You would think this is even more true in healthcare, given that so many conditions can be prevented or treated simply if identified very early, saving pain and trauma for the individual whilst also saving cash to the public purse. It isn’t impossible to deliver, as this type of model is used in dentistry – we attend for periodic preventive checks and expect to need maintenance from time to time. Likewise we expect to need regular eye tests and to update our glasses. And we get letters reminding us to come for flu jabs or smear tests from the GP. But it isn’t applied to our general health and wellbeing. In fact my health had deteriorated quite significantly before I was assertive about requesting the tests that showed I was anemic, severely vitamin D deficient, had blood pressure high enough to be risky and an abnormal ECG. And the only context where there are screening and preventative measures for mental health that I can think of are during pregnancy and the occupational health checks when applying for a new job. However, there is a massive incidence of mental health problems and it has huge impact on people’s lives, the lives of those around them, and their ability to engage in education and employment, with knock on effects on physical health, social engagement, work, relationships and parenting.

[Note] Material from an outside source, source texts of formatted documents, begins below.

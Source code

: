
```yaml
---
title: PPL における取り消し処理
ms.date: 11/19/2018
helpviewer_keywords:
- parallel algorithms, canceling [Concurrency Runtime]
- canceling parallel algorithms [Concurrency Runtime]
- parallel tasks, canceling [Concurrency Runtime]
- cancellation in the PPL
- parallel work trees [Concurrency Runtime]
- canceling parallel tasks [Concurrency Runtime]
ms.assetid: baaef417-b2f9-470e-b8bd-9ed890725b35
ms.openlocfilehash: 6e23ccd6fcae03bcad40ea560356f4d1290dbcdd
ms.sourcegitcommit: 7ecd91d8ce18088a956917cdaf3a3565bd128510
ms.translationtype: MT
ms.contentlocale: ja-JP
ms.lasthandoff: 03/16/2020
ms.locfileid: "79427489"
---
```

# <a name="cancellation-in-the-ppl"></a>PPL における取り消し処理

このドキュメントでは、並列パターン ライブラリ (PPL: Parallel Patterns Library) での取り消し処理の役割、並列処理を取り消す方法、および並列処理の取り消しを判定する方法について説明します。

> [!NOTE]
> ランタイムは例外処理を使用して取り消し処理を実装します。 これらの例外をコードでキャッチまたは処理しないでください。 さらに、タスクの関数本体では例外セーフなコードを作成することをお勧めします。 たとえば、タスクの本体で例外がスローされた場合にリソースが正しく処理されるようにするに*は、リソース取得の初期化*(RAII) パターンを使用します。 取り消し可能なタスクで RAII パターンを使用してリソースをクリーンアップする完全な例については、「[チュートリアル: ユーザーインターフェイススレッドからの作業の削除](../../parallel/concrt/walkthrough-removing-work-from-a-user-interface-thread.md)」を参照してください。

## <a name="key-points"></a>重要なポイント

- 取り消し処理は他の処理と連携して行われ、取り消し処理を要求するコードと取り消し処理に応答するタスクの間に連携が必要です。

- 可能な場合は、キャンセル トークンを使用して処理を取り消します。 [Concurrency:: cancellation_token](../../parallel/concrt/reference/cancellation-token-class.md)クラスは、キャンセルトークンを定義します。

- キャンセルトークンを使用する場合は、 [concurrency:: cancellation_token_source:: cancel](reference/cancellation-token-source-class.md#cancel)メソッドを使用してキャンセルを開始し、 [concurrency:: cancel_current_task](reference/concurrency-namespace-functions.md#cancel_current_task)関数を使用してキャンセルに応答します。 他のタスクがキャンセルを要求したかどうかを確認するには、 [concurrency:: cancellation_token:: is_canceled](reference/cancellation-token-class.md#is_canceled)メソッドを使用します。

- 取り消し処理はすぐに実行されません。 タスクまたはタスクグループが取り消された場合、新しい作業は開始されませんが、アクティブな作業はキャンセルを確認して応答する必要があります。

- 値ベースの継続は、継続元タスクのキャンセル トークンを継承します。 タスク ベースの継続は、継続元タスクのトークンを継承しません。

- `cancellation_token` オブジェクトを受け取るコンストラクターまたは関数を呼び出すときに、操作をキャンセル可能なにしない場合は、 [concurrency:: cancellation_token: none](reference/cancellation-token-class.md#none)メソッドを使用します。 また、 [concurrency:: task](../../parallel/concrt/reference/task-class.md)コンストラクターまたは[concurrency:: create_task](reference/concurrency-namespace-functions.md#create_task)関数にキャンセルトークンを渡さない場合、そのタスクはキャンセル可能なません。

When thinking about mental health and therapeutic interventions, we could probably learn from the maintenance model of dentists (or the regular intervals of car servicing) that keep an overview of how things are going, give preventive advice and identify the need for more in depth work. It would also take away the stigma of talking about mental health if it was something universally considered at regular intervals. Of course it will never happen, at least not under this government which is trying to strip away essential health and social care services, increase the wealth gap and the vulnerability of socially excluded groups, and blame individuals for the way they respond to experiences outside of their control. But it is nice to think now and again about what things could be like if we no longer worked within the constraints of austerity. And I’d like to have an annual well-being check up where someone with a mental health qualification starts by asking “so how are you feeling at the moment?” and actually cares about the answer.

 

*I’m not judging, I love all three of them equally.